● **WHAT NEEDS TO BE DONE**: Check the data underneath for lines holding the word "default", and state only how many you find.

(Stored data)

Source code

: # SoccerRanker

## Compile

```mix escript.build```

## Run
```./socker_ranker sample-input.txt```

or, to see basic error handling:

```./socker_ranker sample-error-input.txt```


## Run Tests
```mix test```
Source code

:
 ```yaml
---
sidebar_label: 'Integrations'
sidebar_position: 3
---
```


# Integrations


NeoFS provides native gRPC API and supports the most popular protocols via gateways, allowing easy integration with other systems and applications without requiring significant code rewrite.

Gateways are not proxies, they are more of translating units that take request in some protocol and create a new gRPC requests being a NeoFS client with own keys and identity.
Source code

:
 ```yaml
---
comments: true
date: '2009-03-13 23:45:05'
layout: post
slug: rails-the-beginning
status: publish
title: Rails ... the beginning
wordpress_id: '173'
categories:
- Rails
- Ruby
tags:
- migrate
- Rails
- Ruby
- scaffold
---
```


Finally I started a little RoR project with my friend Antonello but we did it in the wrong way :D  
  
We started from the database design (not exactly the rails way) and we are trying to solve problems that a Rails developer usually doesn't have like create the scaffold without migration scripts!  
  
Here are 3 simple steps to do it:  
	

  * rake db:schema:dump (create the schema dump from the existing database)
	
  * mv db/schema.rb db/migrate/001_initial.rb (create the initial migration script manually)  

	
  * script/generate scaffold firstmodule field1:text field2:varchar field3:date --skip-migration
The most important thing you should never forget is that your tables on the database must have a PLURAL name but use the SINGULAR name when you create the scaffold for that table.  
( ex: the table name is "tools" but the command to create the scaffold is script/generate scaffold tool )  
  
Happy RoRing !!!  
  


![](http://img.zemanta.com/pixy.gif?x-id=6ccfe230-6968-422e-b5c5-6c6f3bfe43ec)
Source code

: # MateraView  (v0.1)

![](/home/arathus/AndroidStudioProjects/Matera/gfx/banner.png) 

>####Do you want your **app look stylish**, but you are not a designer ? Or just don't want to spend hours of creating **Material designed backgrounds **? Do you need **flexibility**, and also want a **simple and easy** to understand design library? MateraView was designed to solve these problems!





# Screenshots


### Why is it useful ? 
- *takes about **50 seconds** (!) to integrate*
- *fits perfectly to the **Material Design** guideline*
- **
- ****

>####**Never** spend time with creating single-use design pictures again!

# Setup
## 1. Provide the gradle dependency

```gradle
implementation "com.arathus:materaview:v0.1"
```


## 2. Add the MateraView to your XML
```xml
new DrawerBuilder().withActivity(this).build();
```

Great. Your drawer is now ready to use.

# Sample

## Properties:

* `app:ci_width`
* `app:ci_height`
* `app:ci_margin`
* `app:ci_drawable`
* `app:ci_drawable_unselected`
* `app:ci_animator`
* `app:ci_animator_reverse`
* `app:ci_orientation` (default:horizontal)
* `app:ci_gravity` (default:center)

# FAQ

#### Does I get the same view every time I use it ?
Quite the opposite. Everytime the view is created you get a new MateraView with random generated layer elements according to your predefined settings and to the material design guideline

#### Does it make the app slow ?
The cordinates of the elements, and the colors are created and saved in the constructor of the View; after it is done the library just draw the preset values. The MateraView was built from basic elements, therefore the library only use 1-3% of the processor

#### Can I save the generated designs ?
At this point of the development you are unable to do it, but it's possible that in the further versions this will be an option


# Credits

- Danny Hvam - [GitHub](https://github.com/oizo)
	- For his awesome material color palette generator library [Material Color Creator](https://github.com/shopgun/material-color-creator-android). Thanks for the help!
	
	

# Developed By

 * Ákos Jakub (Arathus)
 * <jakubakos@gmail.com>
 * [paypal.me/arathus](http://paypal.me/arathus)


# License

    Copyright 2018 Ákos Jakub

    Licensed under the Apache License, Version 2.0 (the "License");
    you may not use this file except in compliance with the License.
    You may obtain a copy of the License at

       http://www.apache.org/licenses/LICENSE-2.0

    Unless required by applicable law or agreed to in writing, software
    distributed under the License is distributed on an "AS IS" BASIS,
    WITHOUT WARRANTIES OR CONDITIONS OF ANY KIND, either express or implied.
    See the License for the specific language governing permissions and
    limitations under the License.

==

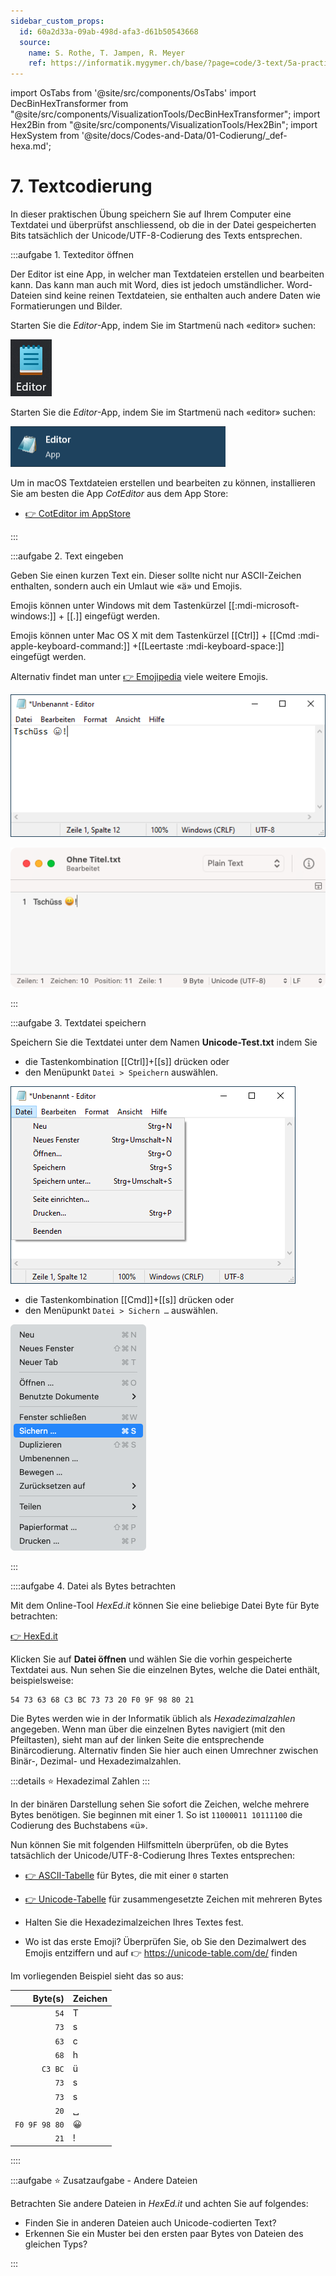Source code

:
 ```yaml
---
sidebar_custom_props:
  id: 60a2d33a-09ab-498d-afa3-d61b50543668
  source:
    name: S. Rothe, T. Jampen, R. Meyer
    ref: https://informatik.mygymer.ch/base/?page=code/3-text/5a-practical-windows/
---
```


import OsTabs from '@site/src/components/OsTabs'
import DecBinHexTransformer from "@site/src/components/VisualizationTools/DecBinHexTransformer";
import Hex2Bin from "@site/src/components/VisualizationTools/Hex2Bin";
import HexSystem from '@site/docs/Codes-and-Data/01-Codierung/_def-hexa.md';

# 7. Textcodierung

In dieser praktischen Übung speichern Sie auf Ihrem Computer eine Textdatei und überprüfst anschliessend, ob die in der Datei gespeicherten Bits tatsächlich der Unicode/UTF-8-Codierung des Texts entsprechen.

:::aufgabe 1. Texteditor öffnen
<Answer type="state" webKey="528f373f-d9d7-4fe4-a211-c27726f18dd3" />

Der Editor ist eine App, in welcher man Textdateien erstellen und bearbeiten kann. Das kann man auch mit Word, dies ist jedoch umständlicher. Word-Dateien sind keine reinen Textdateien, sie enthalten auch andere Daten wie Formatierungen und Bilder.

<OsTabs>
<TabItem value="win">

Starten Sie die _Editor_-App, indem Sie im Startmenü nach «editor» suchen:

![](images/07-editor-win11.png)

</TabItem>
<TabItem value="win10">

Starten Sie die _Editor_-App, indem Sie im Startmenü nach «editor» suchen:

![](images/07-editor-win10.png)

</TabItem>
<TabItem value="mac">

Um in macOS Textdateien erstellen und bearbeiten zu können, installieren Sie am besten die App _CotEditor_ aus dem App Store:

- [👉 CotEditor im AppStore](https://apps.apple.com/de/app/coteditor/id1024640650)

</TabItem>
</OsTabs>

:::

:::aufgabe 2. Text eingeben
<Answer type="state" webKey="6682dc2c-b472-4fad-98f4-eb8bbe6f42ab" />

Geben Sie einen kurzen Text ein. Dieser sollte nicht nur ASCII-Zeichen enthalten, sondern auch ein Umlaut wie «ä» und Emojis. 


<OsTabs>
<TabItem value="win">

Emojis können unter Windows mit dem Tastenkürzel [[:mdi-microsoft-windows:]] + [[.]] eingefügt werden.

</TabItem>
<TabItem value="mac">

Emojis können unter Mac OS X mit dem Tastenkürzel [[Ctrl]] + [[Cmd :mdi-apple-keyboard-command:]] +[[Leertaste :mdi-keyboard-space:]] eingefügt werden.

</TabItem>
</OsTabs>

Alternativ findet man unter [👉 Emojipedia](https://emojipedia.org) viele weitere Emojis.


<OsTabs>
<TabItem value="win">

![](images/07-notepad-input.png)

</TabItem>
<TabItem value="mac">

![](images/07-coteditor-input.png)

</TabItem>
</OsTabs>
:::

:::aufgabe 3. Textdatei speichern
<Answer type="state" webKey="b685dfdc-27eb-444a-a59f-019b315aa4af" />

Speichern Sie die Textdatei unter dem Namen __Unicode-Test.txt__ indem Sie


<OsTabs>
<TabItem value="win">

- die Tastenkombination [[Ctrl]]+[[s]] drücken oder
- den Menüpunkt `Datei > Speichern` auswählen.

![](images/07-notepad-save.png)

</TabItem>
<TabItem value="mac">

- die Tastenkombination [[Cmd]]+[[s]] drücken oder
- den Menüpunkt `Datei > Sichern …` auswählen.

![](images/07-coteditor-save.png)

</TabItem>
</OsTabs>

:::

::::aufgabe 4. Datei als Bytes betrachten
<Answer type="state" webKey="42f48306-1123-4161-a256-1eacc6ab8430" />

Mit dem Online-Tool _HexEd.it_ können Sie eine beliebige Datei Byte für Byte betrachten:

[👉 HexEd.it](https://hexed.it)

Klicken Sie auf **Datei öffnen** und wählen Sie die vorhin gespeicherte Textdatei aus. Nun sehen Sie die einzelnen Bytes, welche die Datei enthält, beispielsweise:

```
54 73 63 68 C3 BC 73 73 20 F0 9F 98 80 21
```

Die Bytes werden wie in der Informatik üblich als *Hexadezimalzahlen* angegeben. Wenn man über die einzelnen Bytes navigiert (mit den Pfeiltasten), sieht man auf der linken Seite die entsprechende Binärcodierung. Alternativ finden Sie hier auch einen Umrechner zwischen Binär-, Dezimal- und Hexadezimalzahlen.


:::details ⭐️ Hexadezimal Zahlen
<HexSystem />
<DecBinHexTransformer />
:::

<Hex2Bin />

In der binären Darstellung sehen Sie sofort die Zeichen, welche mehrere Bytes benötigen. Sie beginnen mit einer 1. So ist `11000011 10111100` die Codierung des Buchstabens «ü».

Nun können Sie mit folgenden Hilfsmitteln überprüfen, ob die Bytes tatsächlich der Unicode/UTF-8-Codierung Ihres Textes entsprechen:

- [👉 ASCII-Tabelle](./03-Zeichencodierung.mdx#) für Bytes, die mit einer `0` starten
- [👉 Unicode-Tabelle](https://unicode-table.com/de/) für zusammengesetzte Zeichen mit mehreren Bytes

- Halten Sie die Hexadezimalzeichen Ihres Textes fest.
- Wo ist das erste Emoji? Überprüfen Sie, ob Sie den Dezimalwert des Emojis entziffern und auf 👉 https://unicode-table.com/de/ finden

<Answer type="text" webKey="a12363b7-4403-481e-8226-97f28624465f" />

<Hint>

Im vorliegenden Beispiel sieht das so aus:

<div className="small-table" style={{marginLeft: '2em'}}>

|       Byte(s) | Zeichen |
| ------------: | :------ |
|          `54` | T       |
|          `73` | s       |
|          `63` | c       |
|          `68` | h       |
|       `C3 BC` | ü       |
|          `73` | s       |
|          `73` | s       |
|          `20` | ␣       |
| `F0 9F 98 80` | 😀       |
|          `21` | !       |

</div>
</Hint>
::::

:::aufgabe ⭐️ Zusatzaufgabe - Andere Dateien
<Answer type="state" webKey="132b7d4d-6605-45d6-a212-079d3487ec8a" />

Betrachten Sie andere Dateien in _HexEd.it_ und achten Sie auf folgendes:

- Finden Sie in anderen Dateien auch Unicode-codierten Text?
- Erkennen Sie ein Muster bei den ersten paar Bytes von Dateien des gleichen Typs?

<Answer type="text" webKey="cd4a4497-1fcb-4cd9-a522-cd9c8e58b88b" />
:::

● **RESULT OF THIS TASK**: 2